What you have to do: Return, exactly, the line that contains "<td>2-aug</td>" together with all lines after it to the end of the entries, and no further lines.

Material shown:
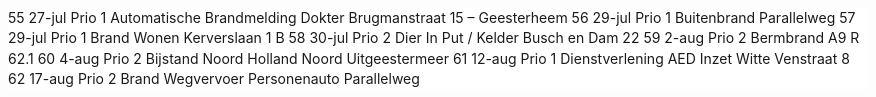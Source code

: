 <tr>
<td>55</td>
<td>27-jul</td>
<td>Prio 1 Automatische Brandmelding</td>
<td>Dokter Brugmanstraat 15 – Geesterheem</td>
</tr>

<tr>
<td>56</td>
<td>29-jul</td>
<td>Prio 1 Buitenbrand</td>
<td>Parallelweg</td>
</tr>

<tr>
<td>57</td>
<td>29-jul</td>
<td>Prio 1 Brand Wonen</td>
<td>Kerverslaan 1 B</td>
</tr>

<tr>
<td>58</td>
<td>30-jul</td>
<td>Prio 2 Dier In Put / Kelder</td>
<td>Busch en Dam 22</td>
</tr>

<tr>
<td>59</td>
<td>2-aug</td>
<td>Prio 2 Bermbrand</td>
<td>A9 R 62.1</td>
</tr>

<tr>
<td>60</td>
<td>4-aug</td>
<td>Prio 2 Bijstand Noord Holland Noord</td>
<td>Uitgeestermeer</td>
</tr>

<tr>
<td>61</td>
<td>12-aug</td>
<td>Prio 1 Dienstverlening AED Inzet</td>
<td>Witte Venstraat 8</td>
</tr>

<tr>
<td>62</td>
<td>17-aug</td>
<td>Prio 2 Brand Wegvervoer Personenauto</td>
<td>Parallelweg</td>
</tr>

Solution to this problem:
<td>2-aug</td>
<td>Prio 2 Bermbrand</td>
<td>A9 R 62.1</td>
</tr>

<tr>
<td>60</td>
<td>4-aug</td>
<td>Prio 2 Bijstand Noord Holland Noord</td>
<td>Uitgeestermeer</td>
</tr>

<tr>
<td>61</td>
<td>12-aug</td>
<td>Prio 1 Dienstverlening AED Inzet</td>
<td>Witte Venstraat 8</td>
</tr>

<tr>
<td>62</td>
<td>17-aug</td>
<td>Prio 2 Brand Wegvervoer Personenauto</td>
<td>Parallelweg</td>
</tr>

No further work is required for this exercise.